M·A·C Guest Blog

Celebrate your inner beauty this holiday season with tips from M·A·C Senior Artist Victor Cembellin.

Let’s face it: Makeup makes the perfect gift. Packaged in art deco-inspired luxury, M·A·C Stroke of Midnight Eye, Lip & Brush Kits and Nocturnals holiday kits are fantastic choices when shopping during this most decadent time of year.

I always say that good makeup application begins with great brushes! With that in mind, the Stroke of Midnight Mineralize Brush Kit is an absolute holiday must. Lending unparalleled precision and refined professional quality, these four artistry tools (with their own elegant graphic case) perform flawlessly with M·A·C’s wide array of mineral products.

Three-dimensional, highlighted skin was a major trend this past fall/winter 2013 Fashion Week. To achieve the look and create a soft, wintery glow, sweep Iridescent Powder in Sparkling Rosé (from the Stroke of Midnight – Cool Face Palette) across the high point of your cheekbone using the #159 SE brush.

Then, using the Duo Fiber Face Brush #187, erase imperfections with Mineralize Skinfinish Natural.
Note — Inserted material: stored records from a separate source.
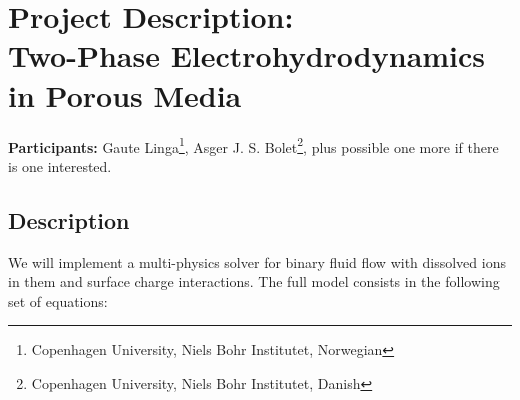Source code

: \documentclass[a4paper,10pt]{article}
\numberwithin{equation}{section}
\numberwithin{figure}{section}
\begin{document}
\section*{Project Description:\\Two-Phase Electrohydrodynamics in Porous Media}
\textbf{Participants:} Gaute Linga\footnote{Copenhagen University, Niels Bohr Institutet, Norwegian}, Asger J. S. Bolet\footnote{Copenhagen University, Niels Bohr Institutet, Danish}, plus possible one more if there is one interested.

\subsection*{Description}
We will implement a multi-physics solver for binary fluid flow with dissolved ions in them and surface charge interactions.
The full model consists in the following set of equations:
\end{document}
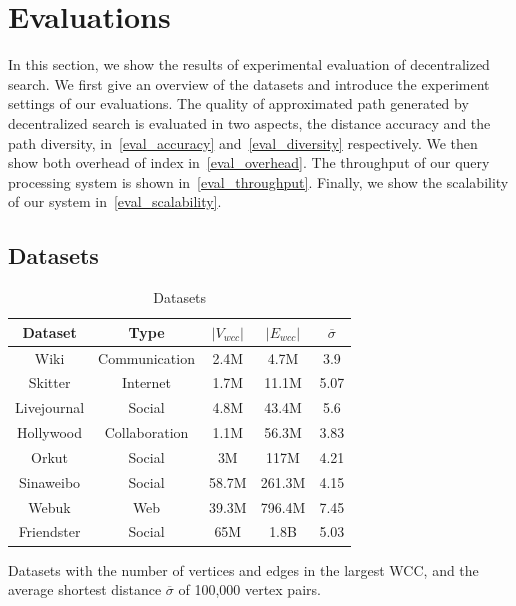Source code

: \section{Evaluations}
\label{evaluation}

In this section, we show the results of experimental evaluation of decentralized search. We first give an overview of the datasets and introduce the experiment settings of our evaluations. The quality of approximated path generated by decentralized search is evaluated in two aspects, the distance accuracy and the path diversity, in~\ref{eval_accuracy} and~\ref{eval_diversity} respectively. We then show both overhead of index in~\ref{eval_overhead}. The throughput of our query processing system is shown in~\ref{eval_throughput}. Finally, we show the scalability of our system in~\ref{eval_scalability}.

\subsection{Datasets}
\label{eval_datasets}

\begin{table}
		\vspace{-0.5cm}
		\caption{Datasets}
		\label{table:datasets}
		\begin{threeparttable}
			\centering
			\begin{tabular}{c|cccc} \hline
				Dataset & Type & $|V_{wcc}|$ & $|E_{wcc}|$ & $\overline{\sigma}$ \\ \hline
				Wiki & Communication & 2.4M & 4.7M & 3.9 \\ 
				Skitter & Internet & 1.7M & 11.1M & 5.07 \\ 
				Livejournal & Social & 4.8M & 43.4M & 5.6 \\ 
				Hollywood & Collaboration & 1.1M & 56.3M & 3.83 \\ 
				Orkut & Social & 3M & 117M & 4.21 \\ 
				Sinaweibo & Social & 58.7M & 261.3M & 4.15 \\ 
				Webuk & Web & 39.3M & 796.4M & 7.45 \\ 
				Friendster & Social & 65M & 1.8B & 5.03 \\ \hline
			\end{tabular}
			\begin{tablenotes}
				\item Datasets with the number of vertices and edges in the largest WCC, and the average shortest distance $\overline{\sigma}$ of 100,000 vertex pairs.
			\end{tablenotes}
		\end{threeparttable}
		\vspace{-0.3cm}
\end{table}

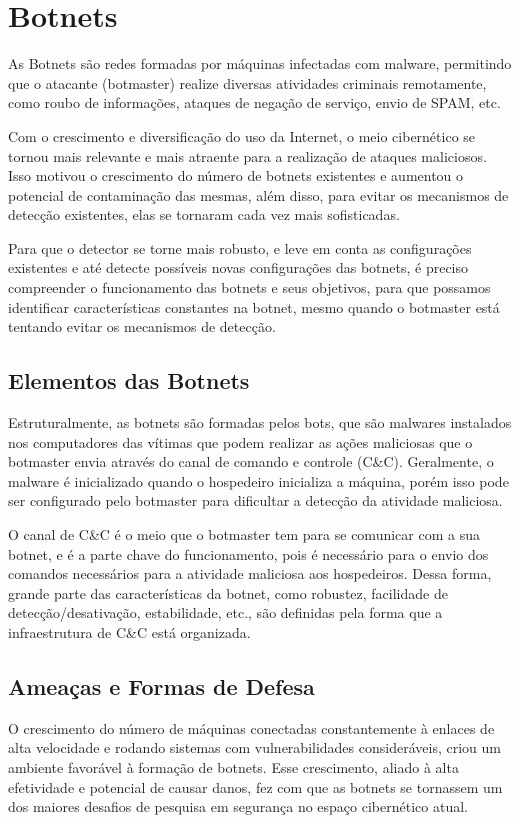 \chapter{Botnets}
As Botnets são redes formadas por máquinas infectadas com malware, permitindo que o atacante (botmaster) realize diversas atividades criminais remotamente, como roubo de informações, ataques de negação de serviço, envio de SPAM, etc.\cite{silva2013botnets}

Com o crescimento e diversificação do uso da Internet, o meio cibernético se tornou mais relevante e mais atraente para a realização de ataques maliciosos. Isso motivou o crescimento do número de botnets existentes e aumentou o potencial de contaminação das mesmas, além disso, para evitar os mecanismos de detecção existentes, elas se tornaram cada vez mais sofisticadas.

Para que o detector se torne mais robusto, e leve em conta as configurações existentes e até detecte possíveis novas configurações das botnets, é preciso compreender o funcionamento das botnets e seus objetivos, para que possamos identificar características constantes na botnet, mesmo quando o botmaster está tentando evitar os mecanismos de detecção.

\section{Elementos das Botnets}
Estruturalmente, as botnets são formadas pelos bots, que são malwares instalados nos computadores das vítimas que podem realizar as ações maliciosas que o botmaster envia através do canal de comando e controle (C\&C). Geralmente, o malware é inicializado quando o hospedeiro inicializa a máquina, porém isso pode ser configurado pelo botmaster para dificultar a detecção da atividade maliciosa.

O canal de C\&C é o meio que o botmaster tem para se comunicar com a sua botnet, e é a parte chave do funcionamento, pois é necessário para o envio dos comandos necessários para a atividade maliciosa aos hospedeiros. Dessa forma, grande parte das características da botnet, como robustez, facilidade de detecção/desativação, estabilidade, etc., são definidas pela forma que a infraestrutura de C\&C está organizada.

\section{Ameaças e Formas de Defesa}
O crescimento do número de máquinas conectadas constantemente à enlaces de alta velocidade e rodando sistemas com vulnerabilidades consideráveis, criou um ambiente favorável à formação de botnets. Esse crescimento, aliado à alta efetividade e potencial de causar danos, fez com que as botnets se tornassem um dos maiores desafios de pesquisa em segurança no espaço cibernético atual. \cite{soltani2014survey}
Your perfected complexion will remain lightweight and polished all day long.

And because the holiday season is packed full of celebratory gatherings and late-night outings, use the same Cool face palette to create a sultry, smoky-eyed look, worthy of any occasion. Work the palette’s three featured eye shadows (All Races, Scene and Magic Moor) from the lightest to darkest shades, traveling from under the brow to around the eye. Next, use the 286 Duo Fibre Blending Brush and blend upwards to build up depth and drama.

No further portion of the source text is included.